Equal justice under the law is a constitutional requirement, not a privilege one purchases for six-or-seven figures. Yet, as most high-profile cases of prosecutorial misconduct show: Only the rich are finding the hidden evidence.
Cernovich proposes that the open files policies in place in some jurisdictions be expanded to all jurisdictions and cases; such laws would require all documents collected by prosecutors to be turned over to defendants' counsel, rather than leaving to prosecutors the decision whether particular documents are exculpatory in nature. He urges that prosecutors caught cheating be "named and shamed" and that matters involving misconduct be routinely referred to bar associations for disciplinary proceedings.
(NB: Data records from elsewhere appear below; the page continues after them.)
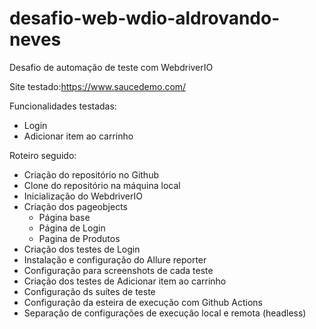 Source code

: # desafio-web-wdio-aldrovando-neves
Desafio de automação de teste com WebdriverIO

Site testado:https://www.saucedemo.com/

Funcionalidades testadas: 
- Login
- Adicionar item ao carrinho

Roteiro seguido:
- Criação do repositório no Github
- Clone do repositório na máquina local
- Inicialização do WebdriverIO
- Criação dos pageobjects
  - Página base
  - Página de Login
  - Pagina de Produtos
- Criação dos testes de Login
- Instalação e configuração do Allure reporter
- Configuração para screenshots de cada teste
- Criação dos testes de Adicionar item ao carrinho
- Configuração ds suítes de teste
- Configuração da esteira de execução com Github Actions
- Separação de configurações de execução local e remota (headless) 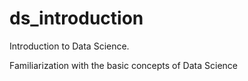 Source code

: # ds_introduction
Introduction to Data Science.

Familiarization with the basic concepts of Data Science
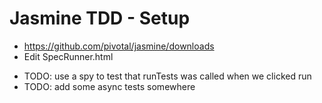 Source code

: <!SLIDE subsection>
# Jasmine TDD - Setup

  * https://github.com/pivotal/jasmine/downloads
  * Edit SpecRunner.html

<!SLIDE subsection>

* TODO: use a spy to test that runTests was called when we clicked run
* TODO: add some async tests somewhere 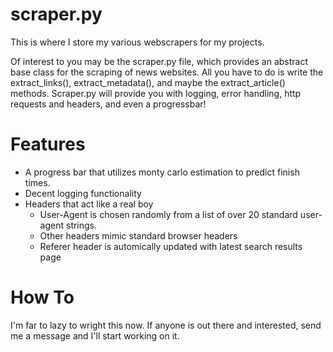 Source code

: scraper.py
==========

This is where I store my various webscrapers for my projects.

Of interest to you may be the scraper.py file, which provides an abstract base class for the scraping of news websites.
All you have to do is write the extract_links(), extract_metadata(), and maybe the extract_article() methods.
Scraper.py will provide you with logging, error handling, http requests and headers, and even a progressbar!

# Features
* A progress bar that utilizes monty carlo estimation to predict finish times.
* Decent logging functionality
* Headers that act like a real boy
  * User-Agent is chosen randomly from a list of over 20 standard user-agent strings.
  * Other headers mimic standard browser headers
  * Referer header is automically updated with latest search results page
  
# How To
I'm far to lazy to wright this now. 
If anyone is out there and interested, send me a message and I'll start working on it.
There's not much more odd these days than what one sees on "reality" television. Ryan Roberts highlighted a failed entrepreneurial effort on a recent program and emphasized to other start-ups that when intellectual property is central to the business, it must be transferred to the company:
After the break, all the investors pulled their deals off the table. Without the intellectual property, there was no business. The investors (rightfully) assumed the patent was owned by the company.

....

When starting a company involving intellectual property, you must transfer the IP to your startup. For example, if the intellectual property is developed prior to incorporation, you can transfer the IP via the founder’s stock purchase and tech transfer agreement.

Eric Turkewitz was concerned this week about one end in particular — his wife's. She injured her coccyx at a Delaware waterpark and Turkewitz considered the various assumption-of-risk and liability issues involved:
[I]t would appear that (under New York law) this would be a particularly troublesome case to bring due to assumption of risk. Except for that part about Jungle Jim's failing to track the injuries that take place on the attraction. The failure to track makes it impossible to determine if this attraction at Jungle Jim's has more injuries than others.
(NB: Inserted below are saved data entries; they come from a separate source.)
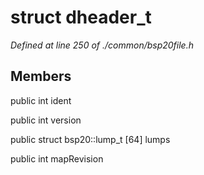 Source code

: # struct dheader_t

*Defined at line 250 of ./common/bsp20file.h*

## Members

public int ident

public int version

public struct bsp20::lump_t [64] lumps

public int mapRevision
Most people, I think, when going on a roller coaster or water park type ride, make the assumption that it is the fear of injury and death that provides the fun, and assume that actual injuries pertain mostly to those with cardiac conditions or pregnancy. There is also some jostling to be expected, and the odd bruise here and there.

But if the ride repeatedly causes injuries, is that something "commonly-appreciated" or a danger that is readily apparent from the sport or recreation? This could, conceivably, crack open the liability door, though that could take substantial work if records aren't being kept.

And what is the law in Delaware where this event happened? While I assume it is similar to New York, I'm not a particularly litigious person, notwithstanding my career choice, so I'm not going to find out. I assume anyway that after a few weeks my wife will be fine. Even if the liability door was open, I would reject the case based on these injuries.